Defaults Section#

The defaults section defines the default configuration and execution command that will be used across all evaluations unless overridden. Overriding is supported either through --overrides flag (refer to Parameter Overrides) or Run Configuration.

Command Template#

The command field uses Jinja2 templating to dynamically generate execution commands based on configuration parameters.

defaults:
  command: >-
    {% if target.api_endpoint.api_key is not none %}export API_KEY=${{target.api_endpoint.api_key}} && {% endif %}
    example_eval --model {{target.api_endpoint.model_id}} 
    --task {{config.params.task}}
    --url {{target.api_endpoint.url}} 
    --temperature {{config.params.temperature}}
    # ... additional parameters

Important Note: example_eval is a placeholder representing your actual CLI command. When onboarding your harness, replace this with your real command (e.g., lm-eval, bigcode-eval, gorilla-eval, etc.).

Template Variables#

Target API Endpoint Variables#

{{target.api_endpoint.api_key}}: Name of the environment variable storing API key
{{target.api_endpoint.model_id}}: Target model identifier
{{target.api_endpoint.stream}}: Whether responses should be streamed
{{target.api_endpoint.type}}: The type of the target endpoint
{{target.api_endpoint.url}}: URL of the model
{{target.api_endpoint.adapter_config}}: Adapter configuration

Evaluation Configuration Variables#

{{config.output_dir}}: Output directory for results
{{config.type}}: Type of the task
{{config.supported_endpoint_types}}: Supported endpoint types (chat/completions)

Configuration Parameters#

{{config.params.task}}: Evaluation task type
{{config.params.temperature}}: Model temperature setting
{{config.params.limit_samples}}: Sample limit for evaluation
{{config.params.max_new_tokens}}: Maximum tokens to generate
{{config.params.max_retries}}: Number of REST request retries
{{config.params.parallelism}}: Parallelism to be used
{{config.params.request_timeout}}: REST response timeout
{{config.params.top_p}}: Top-p sampling parameter
{{config.params.extra}}: Framework-specific parameters

Configuration Defaults#

The following example shows common parameter defaults.
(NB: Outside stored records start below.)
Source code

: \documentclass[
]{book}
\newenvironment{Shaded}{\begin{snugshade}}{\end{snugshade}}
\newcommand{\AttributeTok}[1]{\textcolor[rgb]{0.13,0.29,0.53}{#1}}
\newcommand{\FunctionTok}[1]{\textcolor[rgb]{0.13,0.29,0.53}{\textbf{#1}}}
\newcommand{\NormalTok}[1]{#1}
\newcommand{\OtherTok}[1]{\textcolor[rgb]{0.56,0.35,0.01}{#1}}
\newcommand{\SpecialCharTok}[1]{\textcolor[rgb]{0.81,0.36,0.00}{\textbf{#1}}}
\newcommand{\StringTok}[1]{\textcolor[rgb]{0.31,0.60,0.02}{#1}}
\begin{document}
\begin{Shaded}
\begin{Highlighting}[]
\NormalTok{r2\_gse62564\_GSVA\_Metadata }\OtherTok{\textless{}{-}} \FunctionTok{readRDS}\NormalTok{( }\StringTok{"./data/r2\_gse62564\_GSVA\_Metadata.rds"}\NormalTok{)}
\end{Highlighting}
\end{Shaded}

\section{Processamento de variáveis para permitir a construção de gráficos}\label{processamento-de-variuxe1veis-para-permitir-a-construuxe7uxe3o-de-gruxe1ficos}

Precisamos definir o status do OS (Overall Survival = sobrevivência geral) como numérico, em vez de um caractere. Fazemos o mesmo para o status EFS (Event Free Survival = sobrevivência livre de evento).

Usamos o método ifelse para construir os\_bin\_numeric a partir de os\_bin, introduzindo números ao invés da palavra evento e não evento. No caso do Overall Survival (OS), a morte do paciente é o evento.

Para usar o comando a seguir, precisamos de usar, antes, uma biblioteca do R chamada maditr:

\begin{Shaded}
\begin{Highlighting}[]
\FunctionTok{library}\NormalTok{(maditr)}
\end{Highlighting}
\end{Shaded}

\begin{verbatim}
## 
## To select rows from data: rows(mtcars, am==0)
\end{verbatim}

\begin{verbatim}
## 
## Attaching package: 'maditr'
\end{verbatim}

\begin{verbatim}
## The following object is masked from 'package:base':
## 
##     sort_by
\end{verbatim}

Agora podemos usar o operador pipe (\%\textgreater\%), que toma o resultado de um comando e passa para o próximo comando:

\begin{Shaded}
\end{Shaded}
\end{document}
Each framework defines its own default values in the framework.yml file.

defaults:
  config:
    params:
      limit_samples: null           # No limit on samples by default
      max_new_tokens: 4096         # Maximum tokens to generate
      temperature: 0.0             # Deterministic generation
      top_p: 0.00001              # Nucleus sampling parameter
      parallelism: 10              # Number of parallel requests
      max_retries: 5               # Maximum API retry attempts
      request_timeout: 60          # Request timeout in seconds
      extra:                       # Framework-specific parameters
        n_samples: null            # Number of sampled responses per input
        downsampling_ratio: null   # Data downsampling ratio
        add_system_prompt: false   # Include system prompt

Parameter Categories#

Core Parameters#

Basic evaluation settings that control model behavior:

temperature: Controls randomness in generation (0.0 = deterministic)
max_new_tokens: Maximum length of generated output
top_p: Nucleus sampling parameter for diversity

Performance Parameters#

Settings that affect execution speed and reliability:

parallelism: Number of parallel API requests
request_timeout: Maximum wait time for API responses
max_retries: Number of retry attempts for failed requests

Framework Parameters#

Task-specific configuration options:

task: Specific evaluation task to run
limit_samples: Limit number of samples for testing

Extra Parameters#

Custom parameters specific to your framework. Use it for:

specifying number of sampled responses per input query
judge configuration
configuring few-shot settings

Target Configuration#

defaults:
  target:
    api_endpoint:
      type: chat                           # Default endpoint type
      supported_endpoint_types:            # All supported types
        - chat
        - completions
        - vlm
        - embedding

Endpoint Types#

chat: Multi-turn conversation format following the OpenAI chat completions API (/v1/chat/completions). Use this for models that support conversational interactions with role-based messages (system, user, assistant).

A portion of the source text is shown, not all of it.